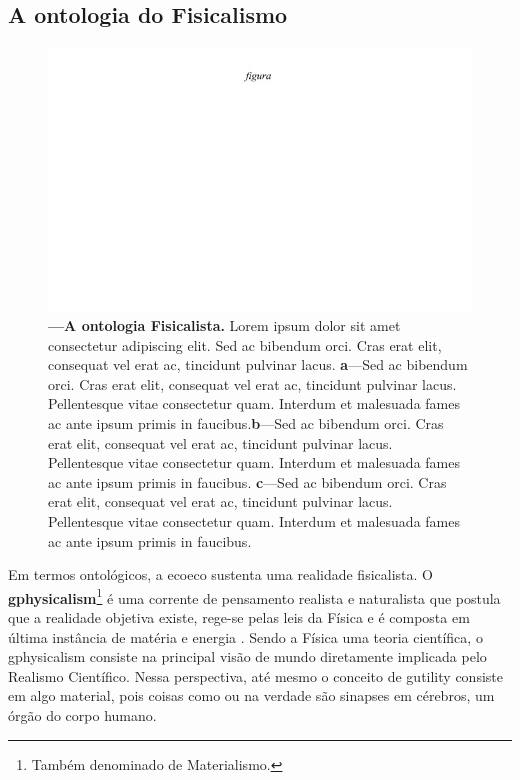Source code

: \documentclass[./main.tex]{subfiles}
\begin{document}
\subsection{A ontologia do Fisicalismo} \label{subsec:physicalism}

\begin{figure}[t!] 
\centering				
\includegraphics[width=0.98\linewidth]{figs/fig_m.jpg}		
\caption[A ontologia Fisicalista]
{\textbf{---\;A ontologia Fisicalista.}
    Lorem ipsum dolor sit amet consectetur adipiscing elit. Sed ac bibendum orci. Cras erat elit, consequat vel erat ac, tincidunt pulvinar lacus. \;\textbf{a}\;---\;Sed ac bibendum orci. Cras erat elit, consequat vel erat ac, tincidunt pulvinar lacus. Pellentesque vitae consectetur quam. Interdum et malesuada fames ac ante ipsum primis in faucibus.\;\textbf{b}\;---\;Sed ac bibendum orci. Cras erat elit, consequat vel erat ac, tincidunt pulvinar lacus. Pellentesque vitae consectetur quam. Interdum et malesuada fames ac ante ipsum primis in faucibus. \;\textbf{c}\;---\;Sed ac bibendum orci. Cras erat elit, consequat vel erat ac, tincidunt pulvinar lacus. Pellentesque vitae consectetur quam. Interdum et malesuada fames ac ante ipsum primis in faucibus.
}
\label{fig:eco:physicalism} 		
\end{figure}

\par Em termos ontológicos, a \gls{ecoeco} sustenta uma realidade fisicalista. O \textbf{\gls{gphysicalism}}\footnote{Também denominado de Materialismo.} é uma corrente de pensamento realista e naturalista que postula que a realidade objetiva existe, rege-se pelas leis da Física e é composta em última instância de matéria e energia \cite{sep-physicalism}. Sendo a Física uma \gls{teoria} científica, o \gls{gphysicalism} consiste na principal visão de mundo diretamente implicada pelo Realismo Científico. Nessa perspectiva, até mesmo o conceito de \gls{gutility} consiste em algo material, pois coisas como  ou  na verdade são sinapses em cérebros, um órgão do corpo humano. 
\end{document}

### YOUR ASSIGNMENT
Reprint each of the records exactly and skip the images.

### SOLUTION FOR THIS TASK
Source code

: \documentclass[./main.tex]{subfiles}
\begin{document}
\subsection{A ontologia do Fisicalismo} \label{subsec:physicalism}

\begin{figure}[t!] 
\centering				
\includegraphics[width=0.98\linewidth]{figs/fig_m.jpg}		
\caption[A ontologia Fisicalista]
{\textbf{---\;A ontologia Fisicalista.}
    Lorem ipsum dolor sit amet consectetur adipiscing elit. Sed ac bibendum orci. Cras erat elit, consequat vel erat ac, tincidunt pulvinar lacus. \;\textbf{a}\;---\;Sed ac bibendum orci. Cras erat elit, consequat vel erat ac, tincidunt pulvinar lacus. Pellentesque vitae consectetur quam. Interdum et malesuada fames ac ante ipsum primis in faucibus.\;\textbf{b}\;---\;Sed ac bibendum orci. Cras erat elit, consequat vel erat ac, tincidunt pulvinar lacus. Pellentesque vitae consectetur quam. Interdum et malesuada fames ac ante ipsum primis in faucibus. \;\textbf{c}\;---\;Sed ac bibendum orci. Cras erat elit, consequat vel erat ac, tincidunt pulvinar lacus. Pellentesque vitae consectetur quam. Interdum et malesuada fames ac ante ipsum primis in faucibus.
}
\label{fig:eco:physicalism} 		
\end{figure}

\par Em termos ontológicos, a \gls{ecoeco} sustenta uma realidade fisicalista. O \textbf{\gls{gphysicalism}}\footnote{Também denominado de Materialismo.} é uma corrente de pensamento realista e naturalista que postula que a realidade objetiva existe, rege-se pelas leis da Física e é composta em última instância de matéria e energia \cite{sep-physicalism}. Sendo a Física uma \gls{teoria} científica, o \gls{gphysicalism} consiste na principal visão de mundo diretamente implicada pelo Realismo Científico. Nessa perspectiva, até mesmo o conceito de \gls{gutility} consiste em algo material, pois coisas como  ou  na verdade são sinapses em cérebros, um órgão do corpo humano. 
\end{document}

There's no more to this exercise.